Transmigrated to an Agricultural and Decadent World
You have been reincarnated into an 18-year-old girl whose previous life was one of anonymity and sacrifice. Your parents, peasants as hard and dry as the land they worked, died exhausted. Their only dream was to send your older brother, Ming Jian, to the capital for the imperial exams. They succeeded, but at a terrible cost: their health, their savings, and, finally, their lives. Ming Jian, absorbed by ambition and city life, has not sent a single letter or a single copper coin. For him, his family and this village are a shameful memory, a past he wants to forget.The first hint of consciousness was a dull, penetrating pain.
It wasn't the distant echo of the accident that had killed her, but a new and overwhelming reality imposing itself through every fiber of her new being. You gasped, and the air that filled her lungs was laden with the smell of damp earth, rancid straw, and a faint acidity of recent illness.
Opening her eyes required a superhuman effort. The light was dim, filtering through cracks in rotten wooden planks that served as a ceiling. Persistent drops of rainwater fell with a monotonous plink, plink into a cracked clay bowl in the center of the room. Each drop was a hammer pounding against her temples.
With agonizing slowness, you sat up. Every movement was a revelation of extreme weakness. Her new arms, thin and pale, trembled under their own weight. Her hair, tangled and dirty, stuck to her face and back. A feeling of profound misfit, of inhabiting a skin that was not her own, ran through her like a chill. This body, young and fragile, was exhausted. The emptiness in her stomach was a clenched fist, and a bitter taste coated her tongue. The fever that had killed the previous occupant had left its mark: a heaviness in the bones and a mental fog that was hard to dispel.
Her gaze, still clouded, scrutinized her new home.
The hut was a shell of misery. Three tiny rooms opened from the main chamber, their entrances covered by tattered curtains. The walls, of cracked adobe, revealed the bare straw in some places and were stained with damp and mold. The floor was packed earth, cold and uneven under her bare feet.
Around her, the evidence of absolute poverty. A kang, the adobe sleeping platform, was covered by a thin, rough blanket full of patches. A wooden chest, so old it was warped, served as both table and storage. The few kitchen utensils—a rusty iron wok, some chipped wooden bowls—lay in a corner near the stone hearth, in which cold ashes spoke of days without fire, without warmth, without food.
The silence was the most terrifying thing. There was no hum of appliances, no murmur of city traffic. Only the endless dripping, the whisper of the wind seeping through the cracks, and, in the distance, the pitiful clucking of a chicken. It was a heavy silence, laden with abandonment.
From the door of poorly fitted planks, you could see a piece of the outside world: a barren field, overrun with tall, thorny weeds swaying with cruel indifference under a grayish sky. These were the three hectares that now, somehow, belonged to her. A legacy of sickly, neglected land.

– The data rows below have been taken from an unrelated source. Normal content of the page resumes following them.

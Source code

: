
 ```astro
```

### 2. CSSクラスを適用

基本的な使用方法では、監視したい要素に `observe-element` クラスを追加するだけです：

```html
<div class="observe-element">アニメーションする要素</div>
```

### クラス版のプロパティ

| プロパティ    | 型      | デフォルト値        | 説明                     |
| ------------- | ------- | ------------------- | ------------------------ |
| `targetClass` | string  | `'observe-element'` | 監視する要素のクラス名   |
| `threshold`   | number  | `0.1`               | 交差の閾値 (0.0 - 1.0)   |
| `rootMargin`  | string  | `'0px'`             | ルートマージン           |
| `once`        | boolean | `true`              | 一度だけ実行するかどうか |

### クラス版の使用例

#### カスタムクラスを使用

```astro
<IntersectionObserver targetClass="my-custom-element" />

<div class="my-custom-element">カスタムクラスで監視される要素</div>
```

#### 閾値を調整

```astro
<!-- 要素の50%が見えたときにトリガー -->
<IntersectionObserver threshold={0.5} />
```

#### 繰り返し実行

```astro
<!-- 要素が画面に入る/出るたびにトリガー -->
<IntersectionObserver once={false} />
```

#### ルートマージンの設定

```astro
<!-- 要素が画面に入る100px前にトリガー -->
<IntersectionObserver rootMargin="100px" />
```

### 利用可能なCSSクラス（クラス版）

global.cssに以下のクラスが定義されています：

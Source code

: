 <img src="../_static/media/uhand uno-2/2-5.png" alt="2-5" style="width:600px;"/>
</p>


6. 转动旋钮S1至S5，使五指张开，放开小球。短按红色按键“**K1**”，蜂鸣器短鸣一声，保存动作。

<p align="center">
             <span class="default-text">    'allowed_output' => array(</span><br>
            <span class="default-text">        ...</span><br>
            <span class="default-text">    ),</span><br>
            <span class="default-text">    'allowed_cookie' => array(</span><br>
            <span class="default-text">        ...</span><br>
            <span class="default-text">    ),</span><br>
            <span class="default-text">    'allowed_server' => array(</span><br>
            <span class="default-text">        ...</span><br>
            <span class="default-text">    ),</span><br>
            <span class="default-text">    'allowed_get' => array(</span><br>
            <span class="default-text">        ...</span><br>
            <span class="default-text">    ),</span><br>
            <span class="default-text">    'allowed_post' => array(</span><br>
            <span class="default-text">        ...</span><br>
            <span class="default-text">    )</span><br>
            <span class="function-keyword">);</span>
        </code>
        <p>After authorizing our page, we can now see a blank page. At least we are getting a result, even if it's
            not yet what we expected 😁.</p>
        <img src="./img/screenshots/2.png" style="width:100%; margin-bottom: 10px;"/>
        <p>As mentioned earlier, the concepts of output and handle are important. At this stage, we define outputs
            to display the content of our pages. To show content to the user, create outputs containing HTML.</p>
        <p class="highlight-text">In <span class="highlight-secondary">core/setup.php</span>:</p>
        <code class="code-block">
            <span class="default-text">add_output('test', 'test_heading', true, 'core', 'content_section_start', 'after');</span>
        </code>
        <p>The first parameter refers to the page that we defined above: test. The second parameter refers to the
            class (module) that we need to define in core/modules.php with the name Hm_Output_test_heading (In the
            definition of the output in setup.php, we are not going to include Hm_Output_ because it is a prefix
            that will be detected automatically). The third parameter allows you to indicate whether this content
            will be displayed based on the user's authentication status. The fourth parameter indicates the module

There was no one else. Just her, the ghost of a family extinguished by sacrifice and oblivion, and the echo of a past life that now existed only in her memory. The reality, raw and inescapable, closed in on her: she had escaped death only to be born into a broken body, in a ruined home, in a world she did not know and which had no reason to be kind to a woman alone, orphaned, and poor.
The challenge was not just to survive. It was to learn to live again, from scratch, with nothing but her will and the fragments of knowledge from another era as her only, fragile weapon.